There was a sudden rap on the door. Dorn moved to answer it, but it whipped open before he could get there, and Darcy stepped inside. Her posture slumped in relief when she saw me.

“There you are! It’s so insane out there, and you disappeared on me.”

She walked right into the room, as if she hadn’t interrupted anything, and hugged me. I glanced nervously at the mayor, waiting for the reprimand, but none came. Not even when Liam breached the doorway right after Darcy.

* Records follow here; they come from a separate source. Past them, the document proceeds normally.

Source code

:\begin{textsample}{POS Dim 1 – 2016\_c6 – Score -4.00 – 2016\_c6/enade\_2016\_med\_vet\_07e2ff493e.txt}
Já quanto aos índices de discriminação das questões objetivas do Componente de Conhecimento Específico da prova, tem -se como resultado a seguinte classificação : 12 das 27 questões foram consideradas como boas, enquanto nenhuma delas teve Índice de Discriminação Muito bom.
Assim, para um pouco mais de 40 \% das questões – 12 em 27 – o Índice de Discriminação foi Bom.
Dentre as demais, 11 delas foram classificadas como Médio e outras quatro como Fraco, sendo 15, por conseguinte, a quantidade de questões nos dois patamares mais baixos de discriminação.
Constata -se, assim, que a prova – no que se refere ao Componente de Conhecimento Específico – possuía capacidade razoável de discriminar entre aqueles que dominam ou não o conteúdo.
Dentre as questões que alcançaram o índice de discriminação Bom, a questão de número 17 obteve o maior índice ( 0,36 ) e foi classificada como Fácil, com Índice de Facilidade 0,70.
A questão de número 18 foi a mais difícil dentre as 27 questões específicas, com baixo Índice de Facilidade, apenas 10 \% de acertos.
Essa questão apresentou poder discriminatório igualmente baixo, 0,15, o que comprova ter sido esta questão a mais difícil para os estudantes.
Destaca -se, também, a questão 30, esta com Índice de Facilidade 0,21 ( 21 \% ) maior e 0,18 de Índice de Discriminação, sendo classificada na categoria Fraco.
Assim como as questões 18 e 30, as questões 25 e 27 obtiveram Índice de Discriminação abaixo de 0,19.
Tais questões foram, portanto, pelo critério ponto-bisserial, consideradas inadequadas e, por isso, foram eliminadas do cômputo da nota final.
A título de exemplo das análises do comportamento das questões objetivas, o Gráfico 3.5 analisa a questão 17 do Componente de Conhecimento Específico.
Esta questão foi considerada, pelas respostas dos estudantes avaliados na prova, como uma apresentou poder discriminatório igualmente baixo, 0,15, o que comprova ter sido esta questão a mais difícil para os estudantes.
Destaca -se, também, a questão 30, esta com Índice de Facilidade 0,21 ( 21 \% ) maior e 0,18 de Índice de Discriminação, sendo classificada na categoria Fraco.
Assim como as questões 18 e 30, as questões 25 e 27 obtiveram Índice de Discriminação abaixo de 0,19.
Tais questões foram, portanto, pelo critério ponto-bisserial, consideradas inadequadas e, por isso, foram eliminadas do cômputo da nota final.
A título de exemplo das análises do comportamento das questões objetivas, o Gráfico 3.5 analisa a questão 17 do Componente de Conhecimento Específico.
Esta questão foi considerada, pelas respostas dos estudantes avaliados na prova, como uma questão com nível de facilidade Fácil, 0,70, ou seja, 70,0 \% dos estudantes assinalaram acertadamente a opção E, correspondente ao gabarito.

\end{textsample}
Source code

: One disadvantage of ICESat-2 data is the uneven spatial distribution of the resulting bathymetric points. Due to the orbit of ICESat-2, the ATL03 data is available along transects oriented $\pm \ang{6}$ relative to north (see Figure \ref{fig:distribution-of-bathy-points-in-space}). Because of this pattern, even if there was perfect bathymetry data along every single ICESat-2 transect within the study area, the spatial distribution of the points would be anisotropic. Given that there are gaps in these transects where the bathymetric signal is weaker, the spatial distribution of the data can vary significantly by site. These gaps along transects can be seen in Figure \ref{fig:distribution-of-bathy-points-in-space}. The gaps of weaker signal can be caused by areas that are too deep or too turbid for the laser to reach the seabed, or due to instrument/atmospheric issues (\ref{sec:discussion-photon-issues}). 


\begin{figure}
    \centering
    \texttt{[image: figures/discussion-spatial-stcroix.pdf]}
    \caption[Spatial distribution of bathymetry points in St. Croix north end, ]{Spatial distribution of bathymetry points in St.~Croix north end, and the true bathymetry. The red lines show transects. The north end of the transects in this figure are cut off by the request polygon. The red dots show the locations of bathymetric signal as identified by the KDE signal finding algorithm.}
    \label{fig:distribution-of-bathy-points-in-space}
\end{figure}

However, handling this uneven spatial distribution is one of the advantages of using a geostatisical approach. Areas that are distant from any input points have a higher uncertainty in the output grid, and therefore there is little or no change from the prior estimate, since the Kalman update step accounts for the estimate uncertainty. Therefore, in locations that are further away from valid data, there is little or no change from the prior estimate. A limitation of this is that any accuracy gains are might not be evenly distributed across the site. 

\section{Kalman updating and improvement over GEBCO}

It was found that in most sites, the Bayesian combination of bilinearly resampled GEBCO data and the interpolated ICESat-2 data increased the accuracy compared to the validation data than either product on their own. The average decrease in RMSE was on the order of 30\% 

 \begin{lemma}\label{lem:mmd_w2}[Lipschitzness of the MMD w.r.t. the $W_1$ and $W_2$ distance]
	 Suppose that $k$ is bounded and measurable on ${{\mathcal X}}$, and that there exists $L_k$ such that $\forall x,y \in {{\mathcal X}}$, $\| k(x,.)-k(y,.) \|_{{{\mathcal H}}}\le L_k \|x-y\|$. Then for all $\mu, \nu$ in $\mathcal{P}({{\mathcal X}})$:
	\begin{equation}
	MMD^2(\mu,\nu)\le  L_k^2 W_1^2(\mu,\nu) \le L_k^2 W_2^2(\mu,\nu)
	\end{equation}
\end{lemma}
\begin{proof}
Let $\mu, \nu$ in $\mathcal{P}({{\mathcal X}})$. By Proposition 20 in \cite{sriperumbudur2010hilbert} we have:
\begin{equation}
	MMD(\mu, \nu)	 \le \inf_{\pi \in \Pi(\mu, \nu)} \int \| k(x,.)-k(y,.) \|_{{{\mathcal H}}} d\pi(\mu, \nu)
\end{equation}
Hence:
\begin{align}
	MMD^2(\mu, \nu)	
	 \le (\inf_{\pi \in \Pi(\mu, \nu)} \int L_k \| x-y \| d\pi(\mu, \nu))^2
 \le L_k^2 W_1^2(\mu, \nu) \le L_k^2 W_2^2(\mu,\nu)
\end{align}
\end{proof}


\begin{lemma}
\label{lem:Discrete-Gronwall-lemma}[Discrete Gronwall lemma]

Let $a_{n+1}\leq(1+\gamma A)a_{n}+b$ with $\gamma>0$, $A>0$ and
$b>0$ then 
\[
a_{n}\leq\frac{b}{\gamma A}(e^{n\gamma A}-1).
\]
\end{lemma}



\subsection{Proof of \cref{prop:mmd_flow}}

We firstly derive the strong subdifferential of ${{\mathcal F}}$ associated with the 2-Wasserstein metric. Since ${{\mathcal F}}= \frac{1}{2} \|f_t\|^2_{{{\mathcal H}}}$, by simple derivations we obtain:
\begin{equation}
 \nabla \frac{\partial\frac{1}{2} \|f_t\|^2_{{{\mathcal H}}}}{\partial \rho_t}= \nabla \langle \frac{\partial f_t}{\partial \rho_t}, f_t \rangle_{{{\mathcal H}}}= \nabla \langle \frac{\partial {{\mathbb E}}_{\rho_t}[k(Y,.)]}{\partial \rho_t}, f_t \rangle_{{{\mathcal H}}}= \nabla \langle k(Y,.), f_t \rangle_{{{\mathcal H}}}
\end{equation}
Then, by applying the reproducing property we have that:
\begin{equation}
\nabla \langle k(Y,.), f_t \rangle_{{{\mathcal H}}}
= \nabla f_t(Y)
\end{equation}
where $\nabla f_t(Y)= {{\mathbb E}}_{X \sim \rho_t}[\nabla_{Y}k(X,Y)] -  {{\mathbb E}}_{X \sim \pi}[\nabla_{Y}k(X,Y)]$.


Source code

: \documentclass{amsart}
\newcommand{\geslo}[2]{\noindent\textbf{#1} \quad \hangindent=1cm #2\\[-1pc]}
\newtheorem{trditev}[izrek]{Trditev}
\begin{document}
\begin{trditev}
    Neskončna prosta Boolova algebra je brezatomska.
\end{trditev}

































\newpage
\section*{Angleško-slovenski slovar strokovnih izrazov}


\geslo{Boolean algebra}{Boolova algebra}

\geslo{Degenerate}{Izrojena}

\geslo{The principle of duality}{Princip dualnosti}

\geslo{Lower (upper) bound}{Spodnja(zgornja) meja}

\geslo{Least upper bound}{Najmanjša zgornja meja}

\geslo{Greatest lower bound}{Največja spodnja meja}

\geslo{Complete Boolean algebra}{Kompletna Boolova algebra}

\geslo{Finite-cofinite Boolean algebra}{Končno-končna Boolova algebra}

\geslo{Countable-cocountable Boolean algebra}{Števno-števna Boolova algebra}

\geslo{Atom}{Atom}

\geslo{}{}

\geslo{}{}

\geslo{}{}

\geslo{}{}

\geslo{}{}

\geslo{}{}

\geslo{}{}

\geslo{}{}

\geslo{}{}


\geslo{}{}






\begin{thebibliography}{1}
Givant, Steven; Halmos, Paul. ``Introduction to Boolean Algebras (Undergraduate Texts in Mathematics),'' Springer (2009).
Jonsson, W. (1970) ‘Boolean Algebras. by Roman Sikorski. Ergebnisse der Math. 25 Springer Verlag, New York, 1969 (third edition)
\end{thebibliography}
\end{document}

“Um…you might want to come out here,” he said to the mayor, gesturing over his shoulder. “People are starting to get restless.”

She nodded and stood, smoothing her platinum-blond hair over her ears and straightening her fitted suit jacket. Pasting a huge smile on her face, she walked around the desk toward me and my sister. “There is good news, however.”

“There is?” I asked, unable to stop myself from stepping protectively in front of Darcy.

“Yes. There is.” The mayor looked down her nose at me imperiously, her words clipped. “Darcy, Liam, congratulations! As of today, you are both Lifers. Welcome to the family.”

“What?” Krista blurted.

I looked at Darcy, my eyes wide. She, of course, had no idea what was going on. That she would be staying here in Juniper Landing forever—that we’d never be apart. I felt a sudden rush of selfish excitement even as a sort of surprising heaviness settled inside my chest. This also meant she’d never have the chance to move on—to truly be at peace. She’d never go to the Light and see my mom.

How was I ever going to explain her new reality?

“I’m sorry the news must be delivered in this hasty manner. There’s usually more subtlety involved,” the mayor said. “But under the circumstances, this seems the only way.”

I thought back to the way I’d found out—Tristan telling me on the beach that I was dead, then having Fisher knock me out cold when I wanted to tell my family, and waking up in a basement while the whole group of my new friends explained what I was. Not entirely subtle, but I didn’t feel like arguing the point.

The mayor shook Darcy’s limp hand, then Liam’s strong one, and stepped to the door. “You kids will fill them in, won’t you?” she said to me, Krista, and Joaquin.

Officer Dorn looked as stunned as the rest of us as he turned slowly and followed her from the room. The door closed with a bang behind them.

“Uh, what was she talking about?” Liam asked, his mismatched eyes wide.

“What the hell is a Lifer?” Darcy asked.

“Um…I…” How was I supposed to answer that question, exactly?

“Hello? Rory?” She waved one hand in front of my face. “Care to explain?”

I looked into her green eyes, so like my own and my mother’s, and took a breath. “Darcy,” I said, “I’ve got good news, and I’ve got bad news.”

There was really no other way to begin.